### Work item
Once the pictures are set aside, copy everything else in the records exactly.

#### Dataset excerpts ####

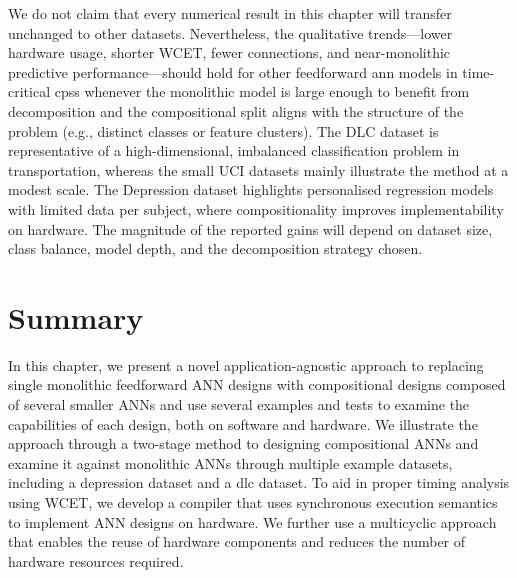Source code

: We do not claim that every numerical result in this chapter will transfer unchanged to other datasets. Nevertheless, the qualitative trends---lower hardware usage, shorter WCET, fewer connections, and near-monolithic predictive performance---should hold for other feedforward \gls{ann} models in time-critical \glspl{cps} whenever the monolithic model is large enough to benefit from decomposition and the compositional split aligns with the structure of the problem (e.g., distinct classes or feature clusters). The DLC dataset is representative of a high-dimensional, imbalanced classification problem in transportation, whereas the small UCI datasets mainly illustrate the method at a modest scale. The Depression dataset highlights personalised regression models with limited data per subject, where compositionality improves implementability on hardware. The magnitude of the reported gains will depend on dataset size, class balance, model depth, and the decomposition strategy chosen.


\section{Summary}
\label{sec:chapter3_conclusions}
In this chapter, we present a novel application-agnostic approach to replacing single monolithic feedforward ANN designs with compositional designs composed of several smaller ANNs and use several examples and tests to examine the capabilities of each design, both on software and hardware. We illustrate the approach through a two-stage method to designing compositional ANNs and examine it against monolithic ANNs through multiple example datasets, including a depression dataset and a \gls{dlc} dataset. To aid in proper timing analysis using WCET, we develop a compiler that uses synchronous execution semantics to implement ANN designs on hardware. We further use a multicyclic approach that enables the reuse of hardware components and reduces the number of hardware resources required.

####

### Task response
Source code

: We do not claim that every numerical result in this chapter will transfer unchanged to other datasets. Nevertheless, the qualitative trends---lower hardware usage, shorter WCET, fewer connections, and near-monolithic predictive performance---should hold for other feedforward \gls{ann} models in time-critical \glspl{cps} whenever the monolithic model is large enough to benefit from decomposition and the compositional split aligns with the structure of the problem (e.g., distinct classes or feature clusters). The DLC dataset is representative of a high-dimensional, imbalanced classification problem in transportation, whereas the small UCI datasets mainly illustrate the method at a modest scale. The Depression dataset highlights personalised regression models with limited data per subject, where compositionality improves implementability on hardware. The magnitude of the reported gains will depend on dataset size, class balance, model depth, and the decomposition strategy chosen.


\section{Summary}
\label{sec:chapter3_conclusions}
In this chapter, we present a novel application-agnostic approach to replacing single monolithic feedforward ANN designs with compositional designs composed of several smaller ANNs and use several examples and tests to examine the capabilities of each design, both on software and hardware. We illustrate the approach through a two-stage method to designing compositional ANNs and examine it against monolithic ANNs through multiple example datasets, including a depression dataset and a \gls{dlc} dataset. To aid in proper timing analysis using WCET, we develop a compiler that uses synchronous execution semantics to implement ANN designs on hardware. We further use a multicyclic approach that enables the reuse of hardware components and reduces the number of hardware resources required.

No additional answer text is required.